→ Assigned task:
Print the records below exactly, starting at the first line and stopping after the line that contains "There are there". Leave out any pictures.

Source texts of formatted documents
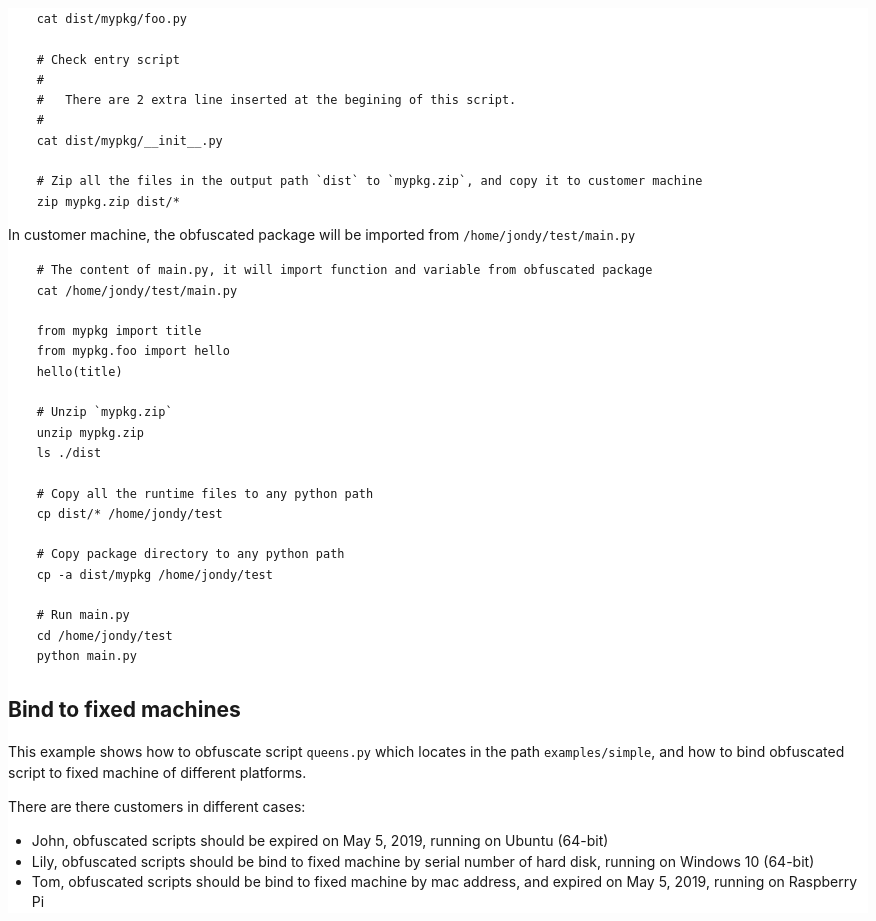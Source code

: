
 ```
    cat dist/mypkg/foo.py

    # Check entry script
    #
    #   There are 2 extra line inserted at the begining of this script.
    #
    cat dist/mypkg/__init__.py

    # Zip all the files in the output path `dist` to `mypkg.zip`, and copy it to customer machine
    zip mypkg.zip dist/*

```

In customer machine, the obfuscated package will be imported from `/home/jondy/test/main.py`

```
    # The content of main.py, it will import function and variable from obfuscated package
    cat /home/jondy/test/main.py

    from mypkg import title
    from mypkg.foo import hello
    hello(title)

    # Unzip `mypkg.zip`
    unzip mypkg.zip
    ls ./dist

    # Copy all the runtime files to any python path
    cp dist/* /home/jondy/test

    # Copy package directory to any python path
    cp -a dist/mypkg /home/jondy/test

    # Run main.py
    cd /home/jondy/test
    python main.py

```

## Bind to fixed machines

This example shows how to obfuscate script `queens.py` which locates
in the path `examples/simple`, and how to bind obfuscated script to
fixed machine of different platforms.

There are there customers in different cases:

* John, obfuscated scripts should be expired on May 5, 2019, running on Ubuntu (64-bit)
* Lily, obfuscated scripts should be bind to fixed machine by serial number of hard disk, running on Windows 10 (64-bit)
* Tom,  obfuscated scripts should be bind to fixed machine by mac address, and expired on May 5, 2019, running on Raspberry Pi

→ Output for this exercise:
Source code

:
 ```
    cat dist/mypkg/foo.py

    # Check entry script
    #
    #   There are 2 extra line inserted at the begining of this script.
    #
    cat dist/mypkg/__init__.py

    # Zip all the files in the output path `dist` to `mypkg.zip`, and copy it to customer machine
    zip mypkg.zip dist/*

```

In customer machine, the obfuscated package will be imported from `/home/jondy/test/main.py`

```
    # The content of main.py, it will import function and variable from obfuscated package
    cat /home/jondy/test/main.py

    from mypkg import title
    from mypkg.foo import hello
    hello(title)

    # Unzip `mypkg.zip`
    unzip mypkg.zip
    ls ./dist

    # Copy all the runtime files to any python path
    cp dist/* /home/jondy/test

    # Copy package directory to any python path
    cp -a dist/mypkg /home/jondy/test

    # Run main.py
    cd /home/jondy/test
    python main.py

```

## Bind to fixed machines

This example shows how to obfuscate script `queens.py` which locates
in the path `examples/simple`, and how to bind obfuscated script to
fixed machine of different platforms.

There are there customers in different cases:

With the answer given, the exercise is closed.